Rafael Devers speaking out against Red Sox ownership should be the last straw

Boston Red Sox Spring Training
Boston Red Sox Spring Training / Billie Weiss/Boston Red Sox/GettyImages

Fans of the Boston Red Sox have been pleading at the doorstep of team ownership to make the moves it promised it would all offseason.

Starting pitching was supposed to be a priority. Players and fans were told that the organization intended to compete this coming season and break out of the American League East's basement. There were supposed to be limited financial restraints.

As Red Sox Nation knows all too well, not much changed in terms of the state of the team, and even after all those promises, it may even be worse than last season's last-place effort.

The situation with the Red Sox has become so grim that even players are speaking out about the state of the team, with the most prominent among them being the face of the franchise and the highest-paid player on the team, Rafael Devers.

In a media availability on the morning of Feb. 20, Devers stated that the Red Sox's needs are clear. But they're still going unmet.

"Everybody knows what we need. You know what we need. They know what we need," Devers said through a translator. Devers also said "there are some things that I can't say," which more than likely had to do with his frustrations.

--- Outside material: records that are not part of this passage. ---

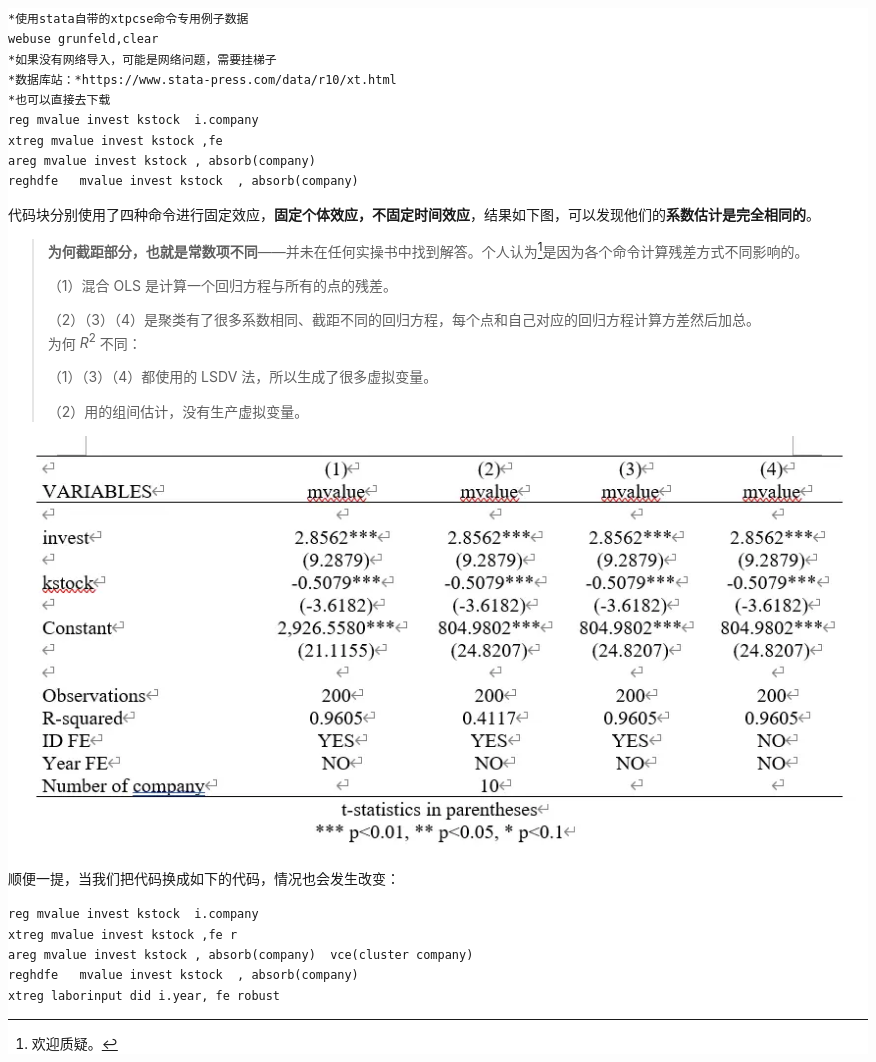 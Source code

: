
 ```SAS
*使用stata自带的xtpcse命令专用例子数据
webuse grunfeld,clear
*如果没有网络导入，可能是网络问题，需要挂梯子
*数据库站：*https://www.stata-press.com/data/r10/xt.html
*也可以直接去下载
reg mvalue invest kstock  i.company
xtreg mvalue invest kstock ,fe
areg mvalue invest kstock , absorb(company)
reghdfe   mvalue invest kstock  , absorb(company)
```

代码块分别使用了四种命令进行固定效应，**固定个体效应，不固定时间效应**，结果如下图，可以发现他们的**系数估计是完全相同的**。

> **为何截距部分，也就是常数项不同**——并未在任何实操书中找到解答。个人认为[^7]是因为各个命令计算残差方式不同影响的。
>
> （1）混合 OLS 是计算一个回归方程与所有的点的残差。
>
> （2）（3）（4）是聚类有了很多系数相同、截距不同的回归方程，每个点和自己对应的回归方程计算方差然后加总。  
> 为何 $R^2$ 不同：
>
> （1）（3）（4）都使用的 LSDV 法，所以生成了很多虚拟变量。
>
> （2）用的组间估计，没有生产虚拟变量。

![回归表](/img/计量数据的分组与测度（STATA版）.zh-cn-20240523103353234.webp)

顺便一提，当我们把代码换成如下的代码，情况也会发生改变：

```SAS
reg mvalue invest kstock  i.company 
xtreg mvalue invest kstock ,fe r 
areg mvalue invest kstock , absorb(company)  vce(cluster company)
reghdfe   mvalue invest kstock  , absorb(company) 
xtreg laborinput did i.year, fe robust
```


[^1]: Anwar S, Fang H. An alternative test of racial prejudice in motor vehicle searches: Theory and evidence[J]. American Economic Review, 2006, 96 (1): 127-151.
[^2]: 每每看到各类书用这个例子引出因果关系，总是感觉时间飞逝
[^3]: Judea Pearl 在他的著作《the book of why》中支持这一点。书中第六章是从平均值比例数出发引出辛普森悖论
[^4]: 陈强高级计量教材中说也可以理解为“个体效应被平均掉了”
[^5]: 下面这个使用去中心化的式子，写最终结果时伍德里奇教材的第六版好像写错了残差的符号，陈强教材是正确的。
[^6]: 参考代码来自哈佛商学院的课程资料 https://www.hbs.edu/research-computing-services/Shared%20Documents/Training/fwltheorem.pdf
[^7]: 欢迎质疑。
[^8]: 朱家祥, 张文睿. 调节效应的陷阱[J]. 经济学 (季刊), 2021,21 (05): 1867-1876. DOI: 10.13821/j.cnki. Ceq. 2021.05.19.
[^9]: 江艇. 因果推断经验研究中的中介效应与调节效应[J]. 中国工业经济[2023-12-28].
[^2 d]: Cleary P D, Kessler R C. The estimation and interpretation of modifier effects[J]. Journal of Health and Social Behavior, 1982: 159-169.12:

"They" is, of course, a reference to the front office. Devers went on to say he's even spoken to the front office about the needs of the club, to no avail.

It makes sense for Devers to speak out. Last season, the Red Sox signed him to a 10-year, $313.5 million contract — a deal he may well have declined if he could see the future. Devers signed his career away to the Red Sox, just to sit in last place for three consecutive seasons as an elite third baseman who would star on any team in MLB.

Rafael Devers and other current and former Red Sox condemned ownership's lack of spending

Other current and even former players have offered statements about the way this Red Sox team is being treated. Kenley Jansen admitted to feeling "frustrated" with the club.

Jansen stalled and stuttered through his interview with WEEI's Rob Bradford, trying to find the right words to express his opinion. After saying that he signed a two-year deal with Boston under an expectation that the team was going to win games — as the Red Sox's pedigree suggests it would — the roster he's on is not a playoff team. And the front office hasn't made enough changes to make it one.

Dustin Pedroia went as far as reaching out to the front office to remind them that there are still pitchers who need jobs.

But all that came out of that conversation so far was a statement from Sam Kennedy, saying that the front office appreciates Pedroia's perspective.

When the front office made the claim it would be going "full throttle" this offseason, it didn't just mislead Red Sox fans everywhere. It also led its players on.

Red Sox players operated under the impression that things would change this offseason, and it's clear based on comments that few people are happy down at Fenway South this spring training.

Their feelings don't bode well for an already poorly-staffed team.